[Plain-text document sources]
%%
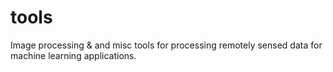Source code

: # tools
Image processing & and misc tools for processing remotely sensed data for machine learning applications.
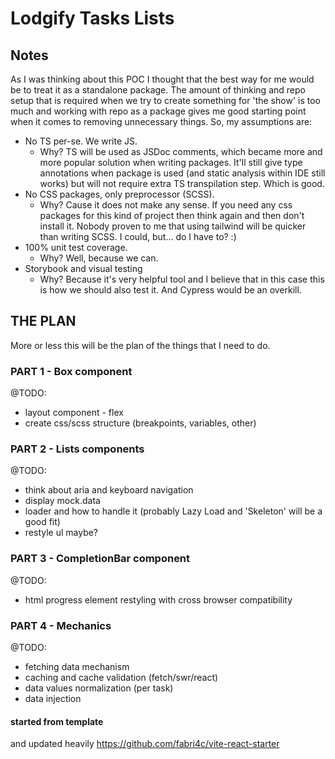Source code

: # Lodgify Tasks Lists

## Notes

As I was thinking about this POC I thought that the best way for me would be to
treat it as a standalone package. The amount of thinking and repo setup that is
required when we try to create something for 'the show' is too much and working
with repo as a package gives me good starting point when it comes to removing
unnecessary things. So, my assumptions are:

- No TS per-se. We write JS.
  - Why? TS will be used as JSDoc comments, which became
    more and more popular solution when writing packages. It'll still give type
    annotations when package is used (and static analysis within IDE still
    works) but will not require extra TS transpilation step. Which is good.
- No CSS packages, only preprocessor (SCSS).
  - Why? Cause it does not make any sense. If you need any css packages for this
    kind of project then think again and then don't install it. Nobody proven to
    me that using tailwind will be quicker than writing SCSS. I could, but... do
    I have to? :)
- 100% unit test coverage.
  - Why? Well, because we can.
- Storybook and visual testing
  - Why? Because it's very helpful tool and I believe that in this case this is
    how we should also test it. And Cypress would be an overkill.

## THE PLAN

More or less this will be the plan of the things that I need to do.

### PART 1 - Box component

@TODO:

- layout component - flex
- create css/scss structure (breakpoints, variables, other)

### PART 2 - Lists components

@TODO:

- think about aria and keyboard navigation
- display mock.data
- loader and how to handle it (probably Lazy Load and 'Skeleton' will be a good
  fit)
- restyle ul maybe?

### PART 3 - CompletionBar component

@TODO:

- html progress element restyling with cross browser compatibility

### PART 4 - Mechanics

@TODO:

- fetching data mechanism
- caching and cache validation (fetch/swr/react)
- data values normalization (per task)
- data injection

#### started from template

and updated heavily
https://github.com/fabri4c/vite-react-starter




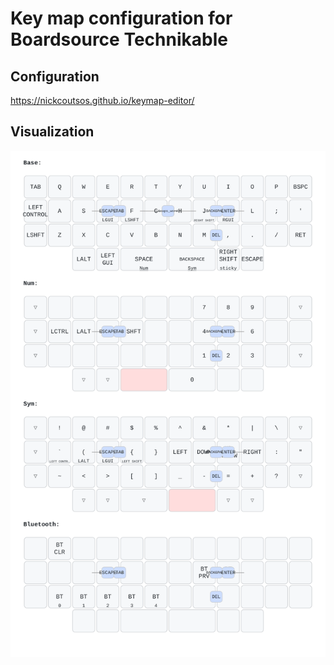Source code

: # Key map configuration for Boardsource Technikable

## Configuration
https://nickcoutsos.github.io/keymap-editor/

## Visualization
![key map](keymap-drawer/technikable.svg)
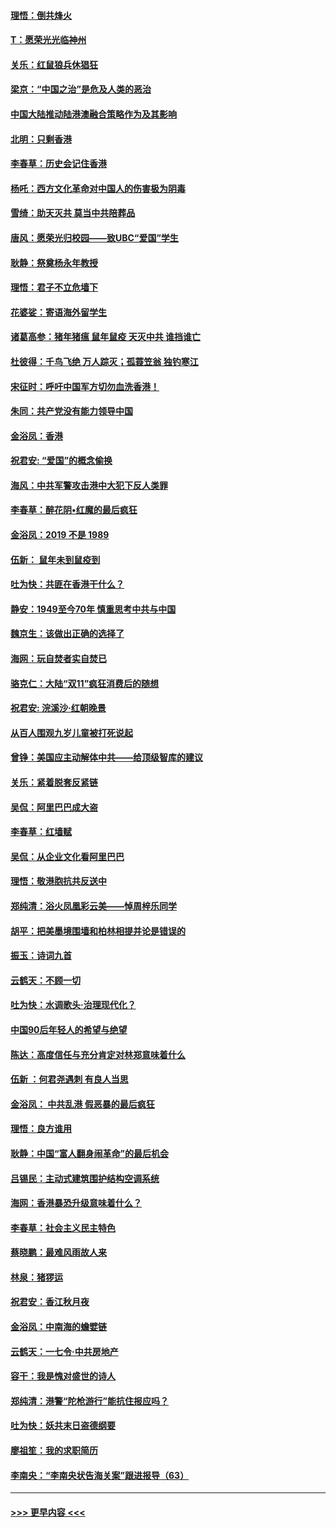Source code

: #### [理悟：倒共烽火](../pages/nsc993/n11668844.md?t=11210601) 
#### [T：愿荣光光临神州](../pages/nsc993/n11668421.md?t=11210601) 
#### [关乐：红鼠狼兵休猖狂](../pages/nsc993/n11668378.md?t=11210601) 
#### [梁京：“中国之治”是危及人类的恶治](../pages/nsc993/n11668328.md?t=11210601) 
#### [中国大陆推动陆港澳融合策略作为及其影响](../pages/nsc993/n11668157.md?t=11210601) 
#### [北明：只剩香港](../pages/nsc993/n11668002.md?t=11210601) 
#### [李春草：历史会记住香港](../pages/nsc993/n11667927.md?t=11210601) 
#### [杨吒：西方文化革命对中国人的伤害极为阴毒](../pages/nsc993/n11664521.md?t=11210601) 
#### [雪绮：助天灭共 莫当中共陪葬品](../pages/nsc993/n11662650.md?t=11210601) 
#### [唐风：愿荣光归校园——致UBC“爱国”学生](../pages/nsc993/n11662194.md?t=11210601) 
#### [耿静：祭奠杨永年教授](../pages/nsc993/n11662514.md?t=11210601) 
#### [理悟：君子不立危墙下](../pages/nsc993/n11662172.md?t=11210601) 
#### [花婆娑：寄语海外留学生](../pages/nsc993/n11662121.md?t=11210601) 
#### [诸葛高参：猪年猪瘟 鼠年鼠疫 天灭中共 谁挡谁亡](../pages/nsc993/n11661980.md?t=11210601) 
#### [杜彼得：千鸟飞绝 万人踪灭；孤蓑笠翁 独钓寒江](../pages/nsc993/n11661170.md?t=11210601) 
#### [宋征时：呼吁中国军方切勿血洗香港！](../pages/nsc993/n11415318.md?t=11210601) 
#### [朱同：共产党没有能力领导中国](../pages/nsc993/n11660421.md?t=11210601) 
#### [金浴凤：香港](../pages/nsc993/n11660419.md?t=11210601) 
#### [祝君安: “爱国”的概念偷换](../pages/nsc993/n11659706.md?t=11210601) 
#### [海风：中共军警攻击港中大犯下反人类罪](../pages/nsc993/n11659632.md?t=11210601) 
#### [李春草：醉花阴•红魔的最后疯狂](../pages/nsc993/n11659287.md?t=11210601) 
#### [金浴凤：2019 不是 1989](../pages/nsc993/n11657663.md?t=11210601) 
#### [伍新： 鼠年未到鼠疫到](../pages/nsc993/n11655098.md?t=11210601) 
#### [吐为快：共匪在香港干什么？](../pages/nsc993/n11654891.md?t=11210601) 
#### [静安：1949至今70年 慎重思考中共与中国](../pages/nsc993/n11651244.md?t=11210601) 
#### [魏京生：该做出正确的选择了](../pages/nsc993/n11653084.md?t=11210601) 
#### [海网：玩自焚者实自焚已](../pages/nsc993/n11652423.md?t=11210601) 
#### [骆克仁：大陆“双11”疯狂消费后的随想](../pages/nsc993/n11652305.md?t=11210601) 
#### [祝君安: 浣溪沙·红朝晚景](../pages/nsc993/n11652258.md?t=11210601) 
#### [从百人围观九岁儿童被打死说起](../pages/nsc993/n11651030.md?t=11210601) 
#### [曾铮：美国应主动解体中共——给顶级智库的建议](../pages/nsc993/n11649888.md?t=11210601) 
#### [关乐：紧着脱套反紧链](../pages/nsc993/n11649069.md?t=11210601) 
#### [吴侃：阿里巴巴成大盗](../pages/nsc993/n11645523.md?t=11210601) 
#### [李春草：红墙赋](../pages/nsc993/n11646389.md?t=11210601) 
#### [吴侃：从企业文化看阿里巴巴](../pages/nsc993/n11645476.md?t=11210601) 
#### [理悟：敬港胞抗共反送中](../pages/nsc993/n11645466.md?t=11210601) 
#### [郑纯清：浴火凤凰彩云美——悼周梓乐同学](../pages/nsc993/n11645155.md?t=11210601) 
#### [胡平：把美墨境围墙和柏林相提并论是错误的](../pages/nsc993/n11645134.md?t=11210601) 
#### [振玉：诗词九首](../pages/nsc993/n11644081.md?t=11210601) 
#### [云鹤天：不顾一切](../pages/nsc993/n11643508.md?t=11210601) 
#### [吐为快：水调歌头·治理现代化？](../pages/nsc993/n11643485.md?t=11210601) 
#### [中国90后年轻人的希望与绝望](../pages/nsc993/n11642317.md?t=11210601) 
#### [陈达：高度信任与充分肯定对林郑意味着什么](../pages/nsc993/n11641441.md?t=11210601) 
#### [伍新 ：何君尧遇刺 有良人当思](../pages/nsc993/n11641503.md?t=11210601) 
#### [金浴凤： 中共乱港  假恶暴的最后疯狂](../pages/nsc993/n11641495.md?t=11210601) 
#### [理悟：良方谁用](../pages/nsc993/n11641463.md?t=11210601) 
#### [耿静：中国“富人翻身闹革命”的最后机会](../pages/nsc993/n11640655.md?t=11210601) 
#### [吕锡民：主动式建筑围护结构空调系统](../pages/nsc993/n11640168.md?t=11210601) 
#### [海网：香港暴恐升级意味着什么？](../pages/nsc993/n11635904.md?t=11210601) 
#### [李春草：社会主义民主特色](../pages/nsc993/n11634657.md?t=11210601) 
#### [蔡晓鹏：最难风雨故人来](../pages/nsc993/n11633145.md?t=11210601) 
#### [林泉：猪猡运](../pages/nsc993/n11631469.md?t=11210601) 
#### [祝君安：香江秋月夜](../pages/nsc993/n11631440.md?t=11210601) 
#### [金浴凤：中南海的蟾嬖链](../pages/nsc993/n11631290.md?t=11210601) 
#### [云鹤天：一七令·中共房地产](../pages/nsc993/n11630084.md?t=11210601) 
#### [容干：我是愧对盛世的诗人](../pages/nsc993/n11630059.md?t=11210601) 
#### [郑纯清：港警“陀枪游行”能抗住报应吗？](../pages/nsc993/n11629999.md?t=11210601) 
#### [吐为快：妖共末日盗德纲要](../pages/nsc993/n11628610.md?t=11210601) 
#### [廖祖笙：我的求职简历](../pages/nsc993/n11628492.md?t=11210601) 
#### [李南央：“李南央状告海关案”跟进报导（63）](../pages/nsc993/n11627039.md?t=11210601) 

----
#### [ >>> 更早内容 <<< ](../indexes/nsc993-earlier.md)
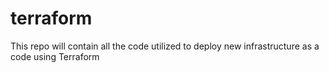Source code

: # terraform
This repo will contain all the code utilized to deploy new infrastructure as a code using Terraform

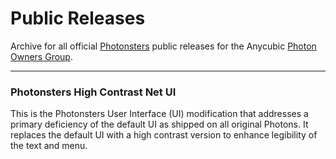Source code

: # Public Releases
Archive for all official [Photonsters](https://www.facebook.com/Photonsters) public releases for the Anycubic [Photon Owners Group](https://www.facebook.com/groups/1194619320682708?). 

---

### Photonsters High Contrast Net UI
This is the Photonsters User Interface (UI) modification that addresses a primary deficiency of the default UI as shipped on all original Photons. It replaces the default UI with a high contrast version to enhance legibility of the text and menu.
%%
PROBLEM DETAILS: Excerpt from the records above: set down only the lines from the one that contains "## Visualization" through the one that contains "#### [吴侃：阿里巴巴成", inclusive, word for word. Pictures stay out.

ANSWER TO THE PROBLEM:
## Visualization
![key map](keymap-drawer/technikable.svg)
Source code

: #### [理悟：倒共烽火](../pages/nsc993/n11668844.md?t=11210601) 
#### [T：愿荣光光临神州](../pages/nsc993/n11668421.md?t=11210601) 
#### [关乐：红鼠狼兵休猖狂](../pages/nsc993/n11668378.md?t=11210601) 
#### [梁京：“中国之治”是危及人类的恶治](../pages/nsc993/n11668328.md?t=11210601) 
#### [中国大陆推动陆港澳融合策略作为及其影响](../pages/nsc993/n11668157.md?t=11210601) 
#### [北明：只剩香港](../pages/nsc993/n11668002.md?t=11210601) 
#### [李春草：历史会记住香港](../pages/nsc993/n11667927.md?t=11210601) 
#### [杨吒：西方文化革命对中国人的伤害极为阴毒](../pages/nsc993/n11664521.md?t=11210601) 
#### [雪绮：助天灭共 莫当中共陪葬品](../pages/nsc993/n11662650.md?t=11210601) 
#### [唐风：愿荣光归校园——致UBC“爱国”学生](../pages/nsc993/n11662194.md?t=11210601) 
#### [耿静：祭奠杨永年教授](../pages/nsc993/n11662514.md?t=11210601) 
#### [理悟：君子不立危墙下](../pages/nsc993/n11662172.md?t=11210601) 
#### [花婆娑：寄语海外留学生](../pages/nsc993/n11662121.md?t=11210601) 
#### [诸葛高参：猪年猪瘟 鼠年鼠疫 天灭中共 谁挡谁亡](../pages/nsc993/n11661980.md?t=11210601) 
#### [杜彼得：千鸟飞绝 万人踪灭；孤蓑笠翁 独钓寒江](../pages/nsc993/n11661170.md?t=11210601) 
#### [宋征时：呼吁中国军方切勿血洗香港！](../pages/nsc993/n11415318.md?t=11210601) 
#### [朱同：共产党没有能力领导中国](../pages/nsc993/n11660421.md?t=11210601) 
#### [金浴凤：香港](../pages/nsc993/n11660419.md?t=11210601) 
#### [祝君安: “爱国”的概念偷换](../pages/nsc993/n11659706.md?t=11210601) 
#### [海风：中共军警攻击港中大犯下反人类罪](../pages/nsc993/n11659632.md?t=11210601) 
#### [李春草：醉花阴•红魔的最后疯狂](../pages/nsc993/n11659287.md?t=11210601) 
#### [金浴凤：2019 不是 1989](../pages/nsc993/n11657663.md?t=11210601) 
#### [伍新： 鼠年未到鼠疫到](../pages/nsc993/n11655098.md?t=11210601) 
#### [吐为快：共匪在香港干什么？](../pages/nsc993/n11654891.md?t=11210601) 
#### [静安：1949至今70年 慎重思考中共与中国](../pages/nsc993/n11651244.md?t=11210601) 
#### [魏京生：该做出正确的选择了](../pages/nsc993/n11653084.md?t=11210601) 
#### [海网：玩自焚者实自焚已](../pages/nsc993/n11652423.md?t=11210601) 
#### [骆克仁：大陆“双11”疯狂消费后的随想](../pages/nsc993/n11652305.md?t=11210601) 
#### [祝君安: 浣溪沙·红朝晚景](../pages/nsc993/n11652258.md?t=11210601) 
#### [从百人围观九岁儿童被打死说起](../pages/nsc993/n11651030.md?t=11210601) 
#### [曾铮：美国应主动解体中共——给顶级智库的建议](../pages/nsc993/n11649888.md?t=11210601) 
#### [关乐：紧着脱套反紧链](../pages/nsc993/n11649069.md?t=11210601) 
#### [吴侃：阿里巴巴成大盗](../pages/nsc993/n11645523.md?t=11210601) 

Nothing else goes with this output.